1. One historical factor is that we rarely elect sitting senators to the White House, and none since 1968, but since Obama's a sitting senator, too, we have to throw this one out the window. Whoever wins the election will make history on this count.
2. A second factor is the difficulty of a member of the same party replacing a very unpopular president. Only about 1/3 of the populace approves of the job Bush is doing, and McCain, being the candidate of that president's party, is inevitably seen by many as a continuation of the same. It's not fair, and I don't even think it's accurate, but it happens nonetheless, and it makes winning the election an uphill climb for McCain regardless of any other advantages he might have.
3. A third factor is McCain's age, which actually affects the race in two distinct ways. First, Johh McCain would be the oldest elected president ever. Of course we've broken that record before, most recently with Reagan, but it's obviously a rare thing, and it does seem the American public doesn't generally want presidents who are too old. All other things being equal, this might not be too big a hurdled, but other things aren't equal, because, second, we would be going back a generation, which is, if not unprecedented, exceedingly rare. We have now had two baby boomer presidents in a row, and the liklihood of stepping back to a pre-baby boom president is highly unlikely. The U.S. is, in many ways, a country that has traditionally looked forward, rather than backward, and this general disinclination to revisit future generations to select our presidents is but one example of that.

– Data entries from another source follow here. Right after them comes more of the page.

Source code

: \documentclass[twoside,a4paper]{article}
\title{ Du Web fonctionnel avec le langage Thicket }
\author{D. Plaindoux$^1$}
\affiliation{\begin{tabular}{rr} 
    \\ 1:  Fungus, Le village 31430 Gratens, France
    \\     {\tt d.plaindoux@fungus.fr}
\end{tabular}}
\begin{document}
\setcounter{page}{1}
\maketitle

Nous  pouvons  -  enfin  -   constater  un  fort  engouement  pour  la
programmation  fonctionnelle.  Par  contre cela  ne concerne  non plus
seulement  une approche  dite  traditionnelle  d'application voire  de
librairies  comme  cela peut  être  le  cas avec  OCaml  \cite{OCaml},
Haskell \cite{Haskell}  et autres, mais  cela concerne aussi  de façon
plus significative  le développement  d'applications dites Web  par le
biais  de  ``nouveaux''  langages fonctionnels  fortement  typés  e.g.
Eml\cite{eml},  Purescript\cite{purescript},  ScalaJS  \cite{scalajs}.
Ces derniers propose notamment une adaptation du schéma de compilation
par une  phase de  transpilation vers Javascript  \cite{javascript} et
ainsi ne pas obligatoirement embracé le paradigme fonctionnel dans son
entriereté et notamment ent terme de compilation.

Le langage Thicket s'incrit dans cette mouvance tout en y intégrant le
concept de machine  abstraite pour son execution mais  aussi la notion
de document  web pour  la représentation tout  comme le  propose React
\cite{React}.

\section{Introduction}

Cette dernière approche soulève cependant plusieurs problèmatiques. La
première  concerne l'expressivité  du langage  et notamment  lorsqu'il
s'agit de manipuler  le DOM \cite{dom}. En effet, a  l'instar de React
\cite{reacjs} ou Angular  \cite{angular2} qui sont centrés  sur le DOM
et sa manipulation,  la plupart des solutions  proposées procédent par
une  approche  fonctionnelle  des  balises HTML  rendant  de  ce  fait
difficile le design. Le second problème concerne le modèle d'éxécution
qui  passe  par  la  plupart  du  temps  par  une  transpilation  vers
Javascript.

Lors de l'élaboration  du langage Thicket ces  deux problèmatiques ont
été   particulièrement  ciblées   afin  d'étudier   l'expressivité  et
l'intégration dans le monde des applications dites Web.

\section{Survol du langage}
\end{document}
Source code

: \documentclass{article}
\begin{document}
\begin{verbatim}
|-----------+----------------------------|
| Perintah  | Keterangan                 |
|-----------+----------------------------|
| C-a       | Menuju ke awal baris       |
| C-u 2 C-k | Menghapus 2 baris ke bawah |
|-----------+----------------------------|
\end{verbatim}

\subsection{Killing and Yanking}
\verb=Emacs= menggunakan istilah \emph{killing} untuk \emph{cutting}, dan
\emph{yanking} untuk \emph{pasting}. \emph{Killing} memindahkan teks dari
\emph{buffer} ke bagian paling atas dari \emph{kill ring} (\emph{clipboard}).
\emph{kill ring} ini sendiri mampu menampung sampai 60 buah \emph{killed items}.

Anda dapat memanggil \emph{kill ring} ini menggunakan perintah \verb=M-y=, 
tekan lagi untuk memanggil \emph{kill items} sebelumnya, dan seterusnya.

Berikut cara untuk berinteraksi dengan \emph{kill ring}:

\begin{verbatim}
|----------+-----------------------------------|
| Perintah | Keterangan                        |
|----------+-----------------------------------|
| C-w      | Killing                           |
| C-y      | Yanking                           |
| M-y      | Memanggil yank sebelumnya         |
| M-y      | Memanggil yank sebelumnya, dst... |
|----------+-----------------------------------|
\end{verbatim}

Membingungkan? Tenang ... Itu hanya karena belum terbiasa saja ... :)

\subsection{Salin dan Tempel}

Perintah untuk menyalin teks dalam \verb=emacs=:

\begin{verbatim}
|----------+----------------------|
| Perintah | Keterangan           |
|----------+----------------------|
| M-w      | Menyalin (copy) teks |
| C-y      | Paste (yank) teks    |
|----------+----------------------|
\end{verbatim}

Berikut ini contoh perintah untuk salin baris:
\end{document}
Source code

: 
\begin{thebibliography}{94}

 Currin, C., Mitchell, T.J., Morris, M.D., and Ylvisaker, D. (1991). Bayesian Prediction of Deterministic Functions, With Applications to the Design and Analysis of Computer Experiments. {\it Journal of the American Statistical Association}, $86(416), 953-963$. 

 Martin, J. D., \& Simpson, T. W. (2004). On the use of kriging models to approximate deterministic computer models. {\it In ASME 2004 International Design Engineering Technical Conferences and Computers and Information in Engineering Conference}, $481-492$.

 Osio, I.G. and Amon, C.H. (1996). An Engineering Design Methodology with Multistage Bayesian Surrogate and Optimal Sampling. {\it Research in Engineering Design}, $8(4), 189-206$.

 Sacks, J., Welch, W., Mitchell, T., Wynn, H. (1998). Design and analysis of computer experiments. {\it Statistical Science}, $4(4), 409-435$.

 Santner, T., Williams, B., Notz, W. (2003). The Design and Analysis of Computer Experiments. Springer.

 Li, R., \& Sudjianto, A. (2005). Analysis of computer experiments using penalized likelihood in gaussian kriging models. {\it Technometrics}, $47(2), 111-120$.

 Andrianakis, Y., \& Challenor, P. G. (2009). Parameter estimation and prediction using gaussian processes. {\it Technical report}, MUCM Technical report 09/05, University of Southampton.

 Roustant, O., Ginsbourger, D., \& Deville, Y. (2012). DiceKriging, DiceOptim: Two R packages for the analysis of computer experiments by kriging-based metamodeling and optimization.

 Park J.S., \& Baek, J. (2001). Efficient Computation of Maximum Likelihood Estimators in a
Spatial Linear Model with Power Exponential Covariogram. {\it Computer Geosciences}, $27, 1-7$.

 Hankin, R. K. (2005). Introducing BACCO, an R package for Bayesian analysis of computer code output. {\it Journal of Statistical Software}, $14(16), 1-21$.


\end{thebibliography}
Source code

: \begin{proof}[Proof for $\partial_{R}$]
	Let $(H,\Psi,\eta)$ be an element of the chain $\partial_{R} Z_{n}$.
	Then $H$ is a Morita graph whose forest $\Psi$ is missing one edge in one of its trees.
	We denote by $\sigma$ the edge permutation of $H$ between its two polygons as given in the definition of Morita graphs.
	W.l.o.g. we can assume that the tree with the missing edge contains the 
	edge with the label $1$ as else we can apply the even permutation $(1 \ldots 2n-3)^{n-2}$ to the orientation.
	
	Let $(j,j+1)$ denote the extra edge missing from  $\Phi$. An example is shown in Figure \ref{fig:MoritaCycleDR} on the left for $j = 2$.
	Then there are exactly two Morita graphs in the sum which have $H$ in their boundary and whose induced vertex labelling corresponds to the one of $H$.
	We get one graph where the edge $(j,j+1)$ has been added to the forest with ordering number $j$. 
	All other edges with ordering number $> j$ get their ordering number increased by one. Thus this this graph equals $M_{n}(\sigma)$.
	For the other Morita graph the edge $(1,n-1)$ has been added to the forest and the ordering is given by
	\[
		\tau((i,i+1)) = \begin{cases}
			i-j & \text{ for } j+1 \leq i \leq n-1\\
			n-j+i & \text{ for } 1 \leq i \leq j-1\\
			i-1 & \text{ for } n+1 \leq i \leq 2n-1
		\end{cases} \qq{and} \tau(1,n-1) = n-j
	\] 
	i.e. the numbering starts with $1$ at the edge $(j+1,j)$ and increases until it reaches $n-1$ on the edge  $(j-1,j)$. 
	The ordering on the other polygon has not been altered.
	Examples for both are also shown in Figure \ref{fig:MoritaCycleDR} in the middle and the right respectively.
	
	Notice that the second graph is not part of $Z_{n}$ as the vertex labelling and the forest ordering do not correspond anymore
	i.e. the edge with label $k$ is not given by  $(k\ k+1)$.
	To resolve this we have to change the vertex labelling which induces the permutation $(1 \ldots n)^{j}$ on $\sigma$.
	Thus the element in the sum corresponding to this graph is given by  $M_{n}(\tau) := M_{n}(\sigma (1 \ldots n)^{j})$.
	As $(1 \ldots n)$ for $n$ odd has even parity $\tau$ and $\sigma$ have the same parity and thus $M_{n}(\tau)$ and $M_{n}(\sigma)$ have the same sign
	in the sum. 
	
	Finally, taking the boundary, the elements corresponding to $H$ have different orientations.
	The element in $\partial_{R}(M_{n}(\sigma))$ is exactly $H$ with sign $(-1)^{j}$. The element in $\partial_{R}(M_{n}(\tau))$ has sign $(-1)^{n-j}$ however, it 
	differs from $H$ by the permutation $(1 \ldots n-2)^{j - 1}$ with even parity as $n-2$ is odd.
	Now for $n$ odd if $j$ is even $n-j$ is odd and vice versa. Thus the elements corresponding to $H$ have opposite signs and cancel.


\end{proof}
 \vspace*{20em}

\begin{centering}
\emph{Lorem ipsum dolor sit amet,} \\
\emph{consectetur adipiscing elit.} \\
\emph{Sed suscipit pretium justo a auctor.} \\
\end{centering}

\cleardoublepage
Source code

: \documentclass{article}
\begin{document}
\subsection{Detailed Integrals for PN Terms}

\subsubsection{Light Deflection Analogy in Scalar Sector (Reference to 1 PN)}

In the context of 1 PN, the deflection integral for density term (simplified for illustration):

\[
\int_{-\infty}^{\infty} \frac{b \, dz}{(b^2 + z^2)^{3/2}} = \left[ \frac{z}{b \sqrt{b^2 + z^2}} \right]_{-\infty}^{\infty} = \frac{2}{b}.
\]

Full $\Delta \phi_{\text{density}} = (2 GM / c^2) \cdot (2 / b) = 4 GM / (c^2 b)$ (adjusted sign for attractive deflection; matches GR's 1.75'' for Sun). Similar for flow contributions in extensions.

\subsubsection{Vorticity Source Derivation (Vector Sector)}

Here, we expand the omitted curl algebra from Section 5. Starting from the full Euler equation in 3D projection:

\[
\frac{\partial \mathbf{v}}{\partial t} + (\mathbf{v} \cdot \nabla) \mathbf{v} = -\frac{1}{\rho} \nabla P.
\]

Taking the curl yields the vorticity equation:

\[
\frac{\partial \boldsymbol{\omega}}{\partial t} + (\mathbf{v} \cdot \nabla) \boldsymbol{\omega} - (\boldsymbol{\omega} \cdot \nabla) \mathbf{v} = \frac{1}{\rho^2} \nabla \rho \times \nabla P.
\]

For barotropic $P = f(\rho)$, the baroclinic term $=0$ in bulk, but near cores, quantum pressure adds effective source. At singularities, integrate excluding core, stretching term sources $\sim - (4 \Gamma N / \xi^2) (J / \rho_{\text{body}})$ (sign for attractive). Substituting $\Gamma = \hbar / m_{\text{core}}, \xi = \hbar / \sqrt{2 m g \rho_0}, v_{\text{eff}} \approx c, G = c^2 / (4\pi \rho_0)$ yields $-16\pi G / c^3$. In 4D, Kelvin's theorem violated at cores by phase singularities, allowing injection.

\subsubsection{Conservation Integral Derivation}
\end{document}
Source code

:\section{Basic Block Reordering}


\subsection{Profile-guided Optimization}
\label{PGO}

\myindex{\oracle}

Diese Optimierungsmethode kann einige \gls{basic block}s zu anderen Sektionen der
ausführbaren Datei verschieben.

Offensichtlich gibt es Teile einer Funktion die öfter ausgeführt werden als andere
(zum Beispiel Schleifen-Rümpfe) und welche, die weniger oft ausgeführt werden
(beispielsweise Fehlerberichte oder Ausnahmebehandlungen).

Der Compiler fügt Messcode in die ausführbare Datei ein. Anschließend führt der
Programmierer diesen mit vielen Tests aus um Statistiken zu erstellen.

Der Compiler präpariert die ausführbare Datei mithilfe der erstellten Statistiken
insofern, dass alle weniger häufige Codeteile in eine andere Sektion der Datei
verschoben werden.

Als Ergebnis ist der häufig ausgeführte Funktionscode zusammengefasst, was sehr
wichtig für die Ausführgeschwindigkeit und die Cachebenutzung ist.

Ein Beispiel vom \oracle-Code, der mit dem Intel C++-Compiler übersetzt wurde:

4. A fourth factor is that McCain is seen as an inisder, while Obama is seen as an outsider (and we can't plausibly both criticize him for lack of experience and claim he's an insider). Every president from Jimmy Carter on, excluding the first President Bush who won on the coattails of a very popular predecessor, has been an outsider, and has trumpeted that fact. Obama may be less of an outsider than Carter or Clinton, but McCain can't possibly compete on this angle--he is the establishment, at a time when we don't like establishment figures. (As to the wisdom of electing outsiders, I beg to differ with my fellow citizens.)
5. Fifth, incumbent presidents don't win when the economy is weak, nor does the person from the same party who would succeed them. It matters not if Phil Gramm is right that we are not in a recession--a majority of Americans believe we are, and their votes will be determined by their own beliefs, not Phil Gramm's. (And could Gramm possibly have done a better job of reinforcing the public perception of the Republican Party as out of touch on economic matters, with his claim that we're just a nation of whiners--my neighbor is on a six week layoff because of the slump in truck sales, and I don't think his financial concerns are merely hypothetical.)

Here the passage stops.